Using the listing below, please count the lines that contain the string "converted". Only the number is wanted.

== Segment start ==

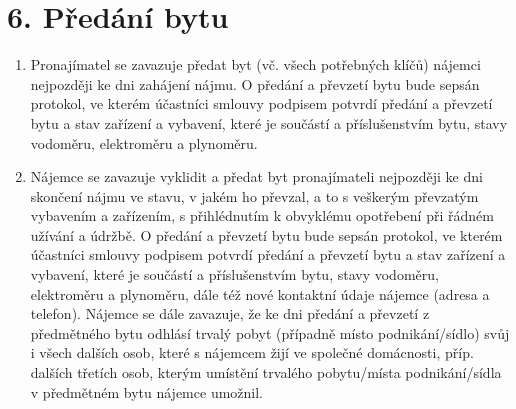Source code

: \section*{6. Předání bytu}

\begin{enumerate}[label=\arabic*.]
    \item Pronajímatel se zavazuje předat byt (vč. všech potřebných klíčů) nájemci nejpozději ke dni zahájení nájmu. O předání a převzetí bytu bude sepsán protokol, ve kterém účastníci smlouvy podpisem potvrdí předání a převzetí bytu a stav zařízení a vybavení, které je součástí a příslušenstvím bytu, stavy vodoměru, elektroměru a plynoměru.
    \item Nájemce se zavazuje vyklidit a předat byt pronajímateli nejpozději ke dni skončení nájmu ve stavu, v jakém ho převzal, a to s veškerým převzatým vybavením a zařízením, s přihlédnutím k obvyklému opotřebení při řádném užívání a údržbě. O předání a převzetí bytu bude sepsán protokol, ve kterém účastníci smlouvy podpisem potvrdí předání a převzetí bytu a stav zařízení a vybavení, které je součástí a příslušenstvím bytu, stavy vodoměru, elektroměru a plynoměru, dále též nové kontaktní údaje nájemce (adresa a telefon). Nájemce se dále zavazuje, že ke dni předání a převzetí z předmětného bytu odhlásí trvalý pobyt (případně místo podnikání/sídlo) svůj i všech dalších osob, které s nájemcem žijí ve společné domácnosti, příp. dalších třetích osob, kterým umístění trvalého pobytu/místa podnikání/sídla v předmětném bytu nájemce umožnil.
\end{enumerate}
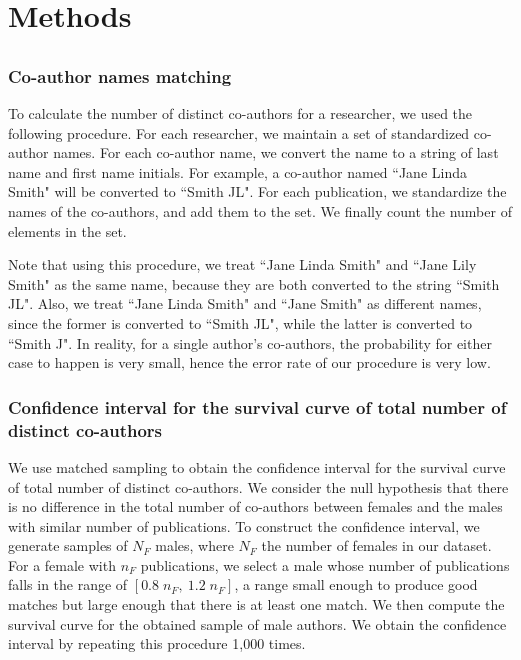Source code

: \chapter{Methods}
\label{ch:methods}

\section{}
\label{sec:methods:collaboration}

\subsection{Co-author names matching}

To calculate the number of distinct co-authors for a researcher, we used the following procedure. For each researcher, we maintain a set of standardized co-author names. For each co-author name, we convert the name to a string of last name and first name initials. For example, a co-author named ``Jane Linda Smith" will be converted to ``Smith JL". For each publication, we standardize the names of the co-authors, and add them to the set. We finally count the number of elements in the set.

Note that using this procedure, we treat ``Jane Linda Smith" and ``Jane Lily Smith" as the same name, because they are both converted to the string ``Smith JL". Also, we treat ``Jane Linda Smith" and ``Jane Smith" as different names, since the former is converted to ``Smith JL", while the latter is converted to ``Smith J". In reality, for a single author's co-authors, the probability for either case to happen is very small, hence the error rate of our procedure is very low.


\subsection{Confidence interval for the survival curve of total number of distinct co-authors}

We use matched sampling to obtain the confidence interval for the survival curve of total number of distinct co-authors. We consider the null hypothesis that there is no difference in the total number of co-authors between females and the males with similar number of publications. To construct the confidence interval, we generate samples of $N_F$ males, where $N_F$ the number of females in our dataset. For a female with $n_F$ publications, we select a male whose number of publications falls in the range of $[0.8\;n_F,~1.2\;n_F]$, a range small enough to produce good matches but large enough that there is at least one match. We then compute the survival curve for the obtained sample of male authors. We obtain the confidence interval by repeating this procedure 1,000 times.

== Segment end ==

§ Expected output
2